When I do those things, God, like a wise parent, allows me to find out the hard way that avoiding and ignoring Him has consequences. For unbelievers, those consequences may not be experienced until Judgment Day, but not so for those who have put their faith in Christ. Psalm 11:3 hints at ignoring the basics, “If the foundations are destroyed, what can the righteous do?

When I turn from God, I remove the brick of fellowship and soon experience a sense of loss. The deeper that fellowship has been, the greater the hole it leaves in my life. Instead of being thankful and appreciating all that He has done, those bricks crumble and I start whining and complaining.

Take out the brick of trust and that hole is filled with worrying about life and others, along with a feeling of despair over the mess I see in the world around me. At the same time, I’m trying to do it all, fix the holes with my own bricks, but when that isn’t working, I’m upset and unhappy.

But Christians are supposed to be joyful. So I paste a fake smile on my face (a plastic brick?) and go to church, only to experience more dry routine.

The other side is that “formless ecstasy” bit. I’m not hyper-emotional, but can understand that happening to people who rely on their emotions (instead of what God says) to give them a sense of being right with God and the world. Their phoney bricks include getting pumped by music and ‘good news’ but that never fills the hole the same way as the awe and wonder of God. True worship always rises above and beyond any human ‘perfection’ or excitement we rely on to arouse our faculties.

In four sentences, God challenges me and reminds me that while worship is all about Him, what I am doing at a ‘worship service’ speaks volumes about me and my spiritual condition.

Now for the practical part.
  • Study the Bible with intention.
  • Continue praying about all things, relying on Him for all things, and being thankful for all things.
  • Stay close, and when sin interferes, be quick to deal with it.
Basic stuff, the foundations, but without them, I will crumble and my worship will no longer be a sweet offering to God.

October 25, 2007

Worship — for my greatest good

A well-known Christian educator, Howard Hendricks, says that human beings resist change yet for Christians, change is our destiny.

His comment ties in with Bible promises like Romans 8:28-29. “We know that all things work together for good to those who love God, to those who are the called according to His purpose. For whom He foreknew, He also predestined to be conformed to the image of His Son.

How God uses “all things” to change me is amazing enough, but another related verse says, “But we all, with unveiled face, beholding as in a mirror the glory of the Lord, are being transformed into the same image from glory to glory, just as by the Spirit of the Lord” (2 Corinthians 3:18). This one says that even looking at Him changes me!

My devotional book points out that the revelation of the glory of God produces worship, and as a person worships God for what they have seen, they participate in that glory. As this verse says, then I am being transformed into that same image.

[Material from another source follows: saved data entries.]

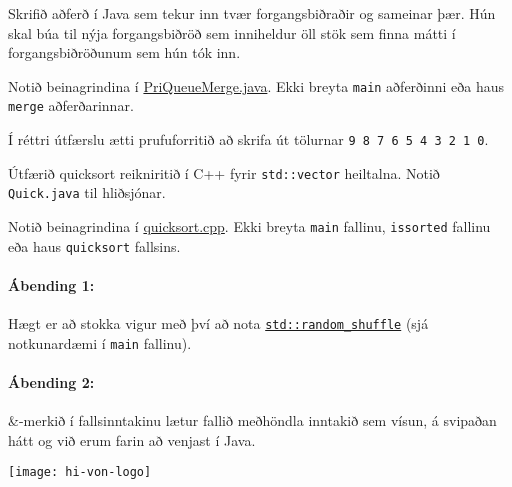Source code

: \documentclass{article}
\begin{document}
\newpage

\question

Skrifið aðferð í Java sem tekur inn tvær forgangsbiðraðir og sameinar þær. 
Hún skal búa til nýja forgangsbiðröð sem inniheldur öll stök sem finna mátti í forgangsbiðröðunum sem hún tók inn. 

Notið beinagrindina í \href{https://github.com/Ernir/kennsluefni/tree/master/T2/Code/w7/PriQueueMerge.java}{PriQueueMerge.java}. Ekki breyta \texttt{main} aðferðinni eða haus \texttt{merge} aðferðarinnar.

Í réttri útfærslu ætti prufuforritið að skrifa út tölurnar \texttt{9 8 7 6 5 4 3 2 1 0}.

\question

Útfærið quicksort reikniritið í C++ fyrir \texttt{std::vector} heiltalna. Notið \texttt{Quick.java} til hliðsjónar.

Notið beinagrindina í \href{https://github.com/Ernir/kennsluefni/tree/master/T2/Code/w7/quicksort.cpp}{quicksort.cpp}. Ekki breyta \texttt{main} fallinu, \texttt{issorted} fallinu eða haus \texttt{quicksort} fallsins.

\paragraph{Ábending 1:} Hægt er að stokka vigur með því að nota \href{http://www.cplusplus.com/reference/algorithm/random_shuffle/}{\texttt{std::random\_shuffle}} (sjá notkunardæmi í \texttt{main} fallinu).
\paragraph{Ábending 2:} \&-merkið í fallsinntakinu lætur fallið meðhöndla inntakið sem vísun, á svipaðan hátt og við erum farin að venjast í Java. 

\vfill
\texttt{[image: hi-von-logo]}
\end{document}
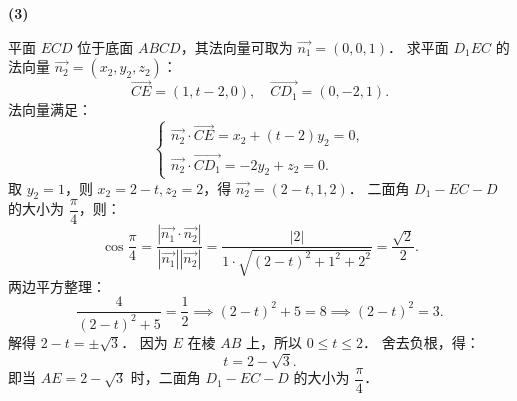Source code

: \begin{answer}
\textbf{(3)}

平面 $ECD$ 位于底面 $ABCD$，其法向量可取为 $\vec{n_1} = (0, 0, 1)$．
求平面 $D_1EC$ 的法向量 $\vec{n_2} = (x_2, y_2, z_2)$：
\nopagebreak[4]
\[
\vec{CE} = (1, t - 2, 0), \quad \vec{CD_1} = (0, -2, 1).
\]
法向量满足：
\nopagebreak[4]
\[
\begin{cases}
\vec{n_2} \cdot \vec{CE} = x_2 + (t - 2)y_2 = 0, \\
\vec{n_2} \cdot \vec{CD_1} = -2y_2 + z_2 = 0.
\end{cases}
\]
取 $y_2 = 1$，则 $x_2 = 2 - t, z_2 = 2$，得 $\vec{n_2} = (2 - t, 1, 2)$．
二面角 $D_1 - EC - D$ 的大小为 $\dfrac{\pi}{4}$，则：
\nopagebreak[4]
\[
\cos\dfrac{\pi}{4} = \dfrac{|\vec{n_1} \cdot \vec{n_2}|}{|\vec{n_1}||\vec{n_2}|} = \dfrac{|2|}{1 \cdot \sqrt{(2 - t)^2 + 1^2 + 2^2}} = \dfrac{\sqrt{2}}{2}.
\]
两边平方整理：
\nopagebreak[4]
\[
\dfrac{4}{(2 - t)^2 + 5} = \dfrac{1}{2} \implies (2 - t)^2 + 5 = 8 \implies (2 - t)^2 = 3.
\]
解得 $2 - t = \pm\sqrt{3}$．
因为 $E$ 在棱 $AB$ 上，所以 $0 \leqslant t \leqslant 2$．
舍去负根，得：
\nopagebreak[4]
\[
t = 2 - \sqrt{3}.
\]
即当 $AE = 2 - \sqrt{3}$ 时，二面角 $D_1 - EC - D$ 的大小为 $\dfrac{\pi}{4}$．




\end{answer}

Yesterday I thought about the reverence and fear that happen in my heart as I gaze at the glory of the Lord. That happened to Isaiah as well. He saw the Lord “high and lifted up” and was immediately convicted of his own lowly condition. He said, “Woe is me” and confessed his sinfulness. But he didn’t turn away. As he stayed before the Lord, he was cleansed from that sin, then God invited him to serve Him.

My book calls this a spiritual progression of true worship. First there is revelation or a vision of the holy God of glory. This is overwhelming in that I see myself in contrast to His glory, and that produces guilt and shame. However, as I confess my sin to Him (and woe is me if I try to avoid it), He cleanses me based on what Christ did on the cross. “If we confess our sins, He is faithful and just to forgive us our sins and to cleanse us from all unrighteousness” (1 John 1:9). Then, just as after Isaiah confessed and was called to greater service, I too am better able to hear the voice of God directing my life.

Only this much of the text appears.